Skip to content

Xarray indices and other non-Dask variables are round-tripped to the Dask scheduler #9200

@crusaderky

Description

@crusaderky

Upon calling one of

  • dask.persist()
  • dask.compute()
  • distributed.Client.persist()
  • distributed.Client.compute()

on a xarray.DataArray or xarray.Dataset, the indices and all other non-Dask variables are serialized and sent to the Dask scheduler and then back to the client when the computation is done. This is unnecessary and can be extremely costly, as the whole data is serialized, sent over the network, and stored on the scheduler for the whole duration of the computation. In case of object string variables, there is also a substantial impact on the GIL.

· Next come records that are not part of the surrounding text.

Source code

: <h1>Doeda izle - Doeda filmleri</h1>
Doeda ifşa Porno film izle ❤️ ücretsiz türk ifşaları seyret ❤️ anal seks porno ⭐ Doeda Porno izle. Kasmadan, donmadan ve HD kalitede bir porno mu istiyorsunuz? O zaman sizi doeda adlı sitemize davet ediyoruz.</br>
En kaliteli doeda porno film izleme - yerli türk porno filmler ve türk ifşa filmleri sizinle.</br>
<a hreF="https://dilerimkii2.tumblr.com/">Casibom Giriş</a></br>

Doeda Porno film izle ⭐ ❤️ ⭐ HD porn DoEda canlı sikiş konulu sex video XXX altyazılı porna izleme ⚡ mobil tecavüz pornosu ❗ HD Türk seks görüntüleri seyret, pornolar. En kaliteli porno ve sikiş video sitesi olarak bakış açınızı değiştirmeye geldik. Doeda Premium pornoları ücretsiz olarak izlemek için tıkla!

This issue also impacts any other third-party library that defines Dask collections with non-trivial contents outside of their Dask graph.

Reproducer

import dask
import dask.array as da
import numpy as np
import distributed
import xarray
import pickle
from dask.utils import format_bytes

if __name__ == "__main__":
    a = xarray.DataArray(
        da.random.random(10_000_000),
        dims=["x"],
        coords={"x": np.arange(0, 100_000_000, 10)},
    )

    print("__dask_graph__()", format_bytes(len(pickle.dumps(a.__dask_graph__()))))
    print("__dask_keys__()", format_bytes(len(pickle.dumps(a.__dask_keys__()))))
    print("__dask_postpersist__()", format_bytes(len(pickle.dumps(a.__dask_postpersist__()))))
    print("__dask_postcompute__()", format_bytes(len(pickle.dumps(a.__dask_postcompute__()))))

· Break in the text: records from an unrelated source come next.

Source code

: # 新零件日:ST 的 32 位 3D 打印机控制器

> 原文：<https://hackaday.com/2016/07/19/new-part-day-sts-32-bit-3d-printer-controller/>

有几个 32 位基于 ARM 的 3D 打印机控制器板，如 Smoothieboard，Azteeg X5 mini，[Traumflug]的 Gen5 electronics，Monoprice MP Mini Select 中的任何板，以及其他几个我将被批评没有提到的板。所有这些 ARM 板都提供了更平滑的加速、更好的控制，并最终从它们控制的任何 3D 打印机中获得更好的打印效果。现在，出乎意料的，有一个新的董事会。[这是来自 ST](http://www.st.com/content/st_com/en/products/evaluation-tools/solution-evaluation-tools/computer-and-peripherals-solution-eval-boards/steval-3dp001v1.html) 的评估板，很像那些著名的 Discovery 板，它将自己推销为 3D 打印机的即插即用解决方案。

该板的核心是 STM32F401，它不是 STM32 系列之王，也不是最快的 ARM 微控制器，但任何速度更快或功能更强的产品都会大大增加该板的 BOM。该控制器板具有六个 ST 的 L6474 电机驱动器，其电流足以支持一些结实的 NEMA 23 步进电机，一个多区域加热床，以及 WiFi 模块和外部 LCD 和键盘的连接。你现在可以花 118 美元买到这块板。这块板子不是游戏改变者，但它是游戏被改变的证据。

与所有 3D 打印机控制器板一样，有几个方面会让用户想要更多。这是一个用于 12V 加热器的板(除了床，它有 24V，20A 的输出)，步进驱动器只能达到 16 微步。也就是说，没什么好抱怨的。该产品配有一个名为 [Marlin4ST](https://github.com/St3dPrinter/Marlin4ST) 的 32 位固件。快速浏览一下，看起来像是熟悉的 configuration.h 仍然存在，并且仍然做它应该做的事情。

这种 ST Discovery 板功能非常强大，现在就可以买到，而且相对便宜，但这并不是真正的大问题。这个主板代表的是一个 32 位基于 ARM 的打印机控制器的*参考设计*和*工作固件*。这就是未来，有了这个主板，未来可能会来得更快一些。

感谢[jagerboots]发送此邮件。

    with distributed.Client() as client:
        b = client.persist(a)  # sends 152 MiB
        # b, = dask.persist(a)  # sends 152 MiB
        # b = a.persist()  # sends 3 kiB; see below
        c = b.sum()
        del b
        c.compute()

Output:

__dask_graph__() 3.10 kiB
__dask_keys__() 71 B
__dask_postpersist__() 152.59 MiB
__dask_postcompute__() 152.59 MiB
/home/crusaderky/github/enkiext/.pixi/envs/default/lib/python3.14/site-packages/distributed/client.py:3387: UserWarning: Sending large graph of size 152.59 MiB.
This may cause some slowdown.
Consider loading the data with Dask directly
 or using futures or delayed objects to embed the data into the graph without repetition.
See also https://docs.dask.org/en/stable/best-practices.html#load-data-with-dask for more information.

Analysis

Upon calling persist(), the Dask Client should dismember the xarray collection by calling its hooks __dask_graph__(), __dask_keys__(), and __dask_postpersist__(). Upon calling compute(), Dask should instead use __dask_graph__(), __dask_keys__(), and __dask_postcompute__().

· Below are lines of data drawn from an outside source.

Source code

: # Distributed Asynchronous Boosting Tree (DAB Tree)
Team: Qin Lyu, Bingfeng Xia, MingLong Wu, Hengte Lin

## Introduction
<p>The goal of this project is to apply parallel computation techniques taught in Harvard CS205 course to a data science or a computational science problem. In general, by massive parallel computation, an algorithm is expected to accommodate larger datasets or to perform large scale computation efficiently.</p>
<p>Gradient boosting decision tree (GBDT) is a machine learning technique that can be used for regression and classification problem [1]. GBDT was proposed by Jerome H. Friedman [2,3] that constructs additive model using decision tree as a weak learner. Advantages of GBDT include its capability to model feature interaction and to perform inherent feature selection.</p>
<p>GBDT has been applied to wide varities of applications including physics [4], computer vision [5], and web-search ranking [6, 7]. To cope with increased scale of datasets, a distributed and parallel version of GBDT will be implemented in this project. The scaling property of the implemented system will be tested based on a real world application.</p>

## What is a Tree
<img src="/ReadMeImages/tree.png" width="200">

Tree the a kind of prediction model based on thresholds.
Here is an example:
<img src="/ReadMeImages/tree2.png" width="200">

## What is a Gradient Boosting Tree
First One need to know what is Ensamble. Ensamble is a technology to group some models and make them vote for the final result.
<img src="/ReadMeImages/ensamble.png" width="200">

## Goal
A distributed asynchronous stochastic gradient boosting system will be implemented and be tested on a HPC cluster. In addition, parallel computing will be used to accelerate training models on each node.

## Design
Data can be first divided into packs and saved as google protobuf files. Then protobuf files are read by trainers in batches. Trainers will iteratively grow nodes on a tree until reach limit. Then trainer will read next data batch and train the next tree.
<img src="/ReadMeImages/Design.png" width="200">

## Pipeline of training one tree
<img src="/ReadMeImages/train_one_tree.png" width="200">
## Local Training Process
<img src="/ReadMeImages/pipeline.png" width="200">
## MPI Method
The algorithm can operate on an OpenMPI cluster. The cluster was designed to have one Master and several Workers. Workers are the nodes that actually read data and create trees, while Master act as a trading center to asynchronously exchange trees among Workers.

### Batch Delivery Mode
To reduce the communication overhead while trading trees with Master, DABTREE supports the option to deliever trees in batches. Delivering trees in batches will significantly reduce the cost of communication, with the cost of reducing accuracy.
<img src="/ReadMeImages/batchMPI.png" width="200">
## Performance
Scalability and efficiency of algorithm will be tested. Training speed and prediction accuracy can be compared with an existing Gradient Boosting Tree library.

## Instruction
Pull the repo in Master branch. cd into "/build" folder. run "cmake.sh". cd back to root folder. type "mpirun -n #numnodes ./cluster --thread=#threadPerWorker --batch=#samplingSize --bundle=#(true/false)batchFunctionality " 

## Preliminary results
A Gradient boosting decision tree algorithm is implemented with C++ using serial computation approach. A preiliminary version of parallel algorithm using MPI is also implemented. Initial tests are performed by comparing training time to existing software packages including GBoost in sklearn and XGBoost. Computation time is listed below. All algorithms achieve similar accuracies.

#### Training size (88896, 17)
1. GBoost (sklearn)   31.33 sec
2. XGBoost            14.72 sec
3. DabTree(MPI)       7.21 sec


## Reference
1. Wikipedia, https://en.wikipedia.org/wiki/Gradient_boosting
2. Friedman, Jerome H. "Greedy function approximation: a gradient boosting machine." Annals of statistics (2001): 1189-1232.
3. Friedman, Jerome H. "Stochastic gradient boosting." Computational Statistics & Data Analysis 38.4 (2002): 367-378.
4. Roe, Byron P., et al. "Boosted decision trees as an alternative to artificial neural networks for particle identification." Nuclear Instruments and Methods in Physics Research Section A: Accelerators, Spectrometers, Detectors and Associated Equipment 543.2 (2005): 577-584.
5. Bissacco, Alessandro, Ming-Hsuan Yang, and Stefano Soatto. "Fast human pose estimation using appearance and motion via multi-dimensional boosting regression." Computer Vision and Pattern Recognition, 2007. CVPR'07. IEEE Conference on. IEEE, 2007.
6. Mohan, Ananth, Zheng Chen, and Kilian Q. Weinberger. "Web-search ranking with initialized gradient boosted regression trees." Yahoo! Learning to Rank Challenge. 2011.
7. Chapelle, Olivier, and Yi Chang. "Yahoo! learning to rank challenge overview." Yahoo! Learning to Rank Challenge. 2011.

Crucially, in xarray the return value of __dask_postpersist__() and __dask_postcompute__() embeds all non-Dask variables. The output of these functions is supposed to be stored on the Client and never serialized.

Instead, distributed.Client.persist calls collections_to_expr:

expr = collections_to_expr(collections, optimize_graph)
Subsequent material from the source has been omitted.